Michael Morris
It would seem the one thing ANC ministers can be given credit for in these desperate times for the governing party is paying attention to the memo from Luthuli House advising them to blame apartheid for everything that’s falling apart.
Justice Malala’s latest column in the Financial Mail was on to this last week, observing that “I see two key messages: first, that apartheid is still responsible for much that is wrong with the country and, second, that the ANC will deliver a basic social grant soon” (“Blame and bonsela: Cyril’s way of winning”, September 6).
These, he predicted, would be the ANC’s main electoral “strategies of offence” (social grants are coming) and defence (it’s apartheid’s fault).

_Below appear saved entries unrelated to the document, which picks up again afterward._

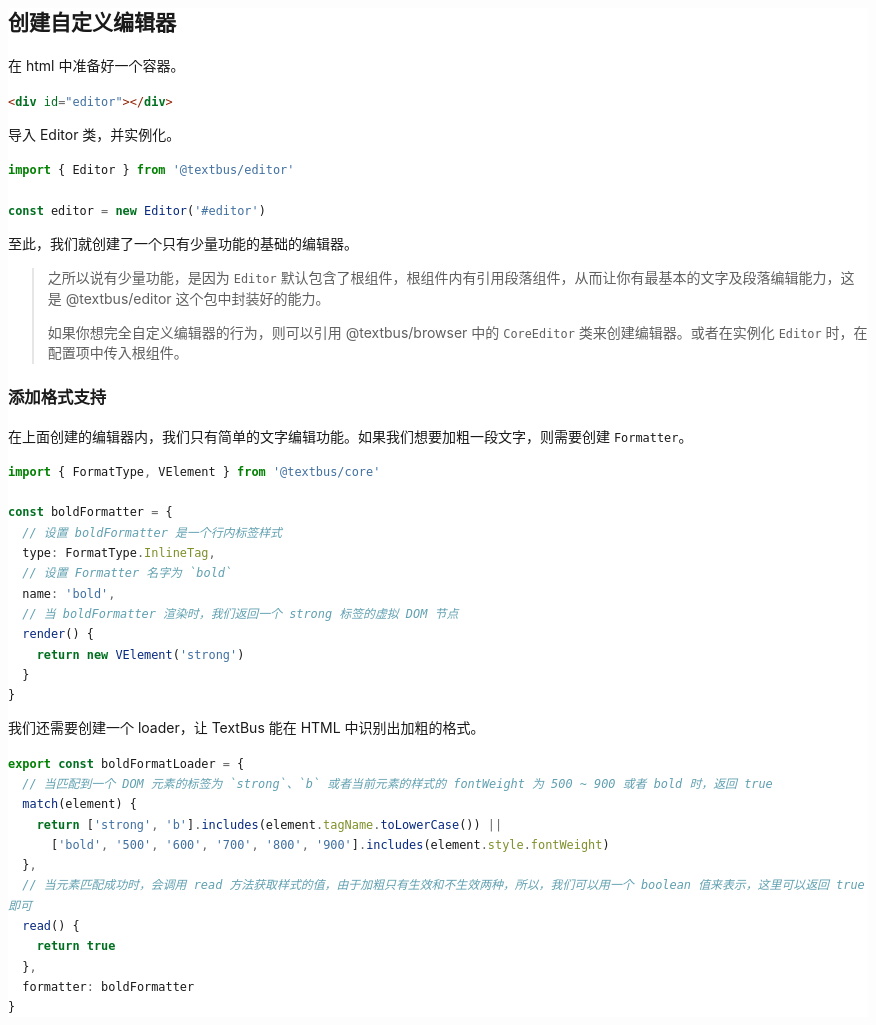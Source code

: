 ## 创建自定义编辑器

在 html 中准备好一个容器。

```html
<div id="editor"></div>
```
导入 Editor 类，并实例化。
```ts
import { Editor } from '@textbus/editor'

const editor = new Editor('#editor')
```

至此，我们就创建了一个只有少量功能的基础的编辑器。

> 之所以说有少量功能，是因为 `Editor` 默认包含了根组件，根组件内有引用段落组件，从而让你有最基本的文字及段落编辑能力，这是 @textbus/editor 这个包中封装好的能力。
> 
> 如果你想完全自定义编辑器的行为，则可以引用 @textbus/browser 中的 `CoreEditor` 类来创建编辑器。或者在实例化 `Editor` 时，在配置项中传入根组件。

### 添加格式支持

在上面创建的编辑器内，我们只有简单的文字编辑功能。如果我们想要加粗一段文字，则需要创建 `Formatter`。

```ts
import { FormatType, VElement } from '@textbus/core'

const boldFormatter = {
  // 设置 boldFormatter 是一个行内标签样式
  type: FormatType.InlineTag,
  // 设置 Formatter 名字为 `bold`
  name: 'bold',
  // 当 boldFormatter 渲染时，我们返回一个 strong 标签的虚拟 DOM 节点
  render() {
    return new VElement('strong')
  }
}
```

我们还需要创建一个 loader，让 TextBus 能在 HTML 中识别出加粗的格式。

```ts
export const boldFormatLoader = {
  // 当匹配到一个 DOM 元素的标签为 `strong`、`b` 或者当前元素的样式的 fontWeight 为 500 ~ 900 或者 bold 时，返回 true
  match(element) {
    return ['strong', 'b'].includes(element.tagName.toLowerCase()) ||
      ['bold', '500', '600', '700', '800', '900'].includes(element.style.fontWeight)
  },
  // 当元素匹配成功时，会调用 read 方法获取样式的值，由于加粗只有生效和不生效两种，所以，我们可以用一个 boolean 值来表示，这里可以返回 true 即可
  read() {
    return true
  },
  formatter: boldFormatter
}
```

In recent days President Cyril Ramaphosa has spoken of the “shadow of apartheid” hanging over the ANC’s efforts to “build a better life for all”; co-operative governance & traditional affairs minister Thembi Nkadimeng highlighted “the evils of the past”, noting that “[trying] to rid our country of an entrenched system of apartheid planning has been a daunting task”; social development minister Lindiwe Zulu insisted that apartheid was to blame for the deaths of more than 70 people in the fire in central Johannesburg; and deputy president Paul Mashatile mentioned the “abiding legacy of our apartheid past” in the labour sphere.
What is both perverse and tragic about this deceptive rhetoric is that in blaming apartheid the ANC not only obscures its own achievements up to 2007 but obscures the solutions too. As my senior colleague, Institute of Race Relations CEO John Endres, told the Cato Institute in Washington in July, the period from 1994 to 2007 was in fact marked by considerable progress.
“GDP grew at an average rate of 3.6%. The number of people with jobs increased from 8-million to 14-million, and the average GDP per capita increased by almost 40%, from R55,000 per year to R76,000 per year in real terms, after adjusting for inflation.”
Not possible
All that changed between 2008 and 2022, when the average GDP growth rate “was a lacklustre 1.2%”, the number of people with jobs “increased by barely 1-million over a period of 14 years, while the population grew by 10-million over the same period” and “GDP per capita declined by R1,600 as people became poorer in real terms”. Joblessness grew from 22.6% in 2008 to “an astonishing 32.9% ... or 42.4% on the expanded definition”.
Five years ago, the institute’s Reasons for Hope report noted that while “the number of formal houses increased by 131% after 1996, the number of families with electricity by 192%, and the number with access to clean water by 110% ... [at] current and expected future rates of economic growth it will not be possible to maintain the levels or tempo of service delivery achieved after 1994”.
While the “radical inflection of government policy after 2007 did great harm ... and stalled much of the progress being made to that point”, the reported concluded, there was “no reason to believe that the trajectory our country ... into 2007 cannot be resumed [if only] policymakers can adopt sensible ideas that draw investment, create new wealth and jobs, and grow the economy”.
The big risk was that in the absence of an economic turnaround “reckless and dangerous commentators and politicians ... may deflect public criticism of their own failures down lines of populist and nationalist incitement. That must be stopped if our hope for a better future is to be realised.”
Who can doubt this is where we are now?
Morris is head of media at the SA Institute of Race Relations.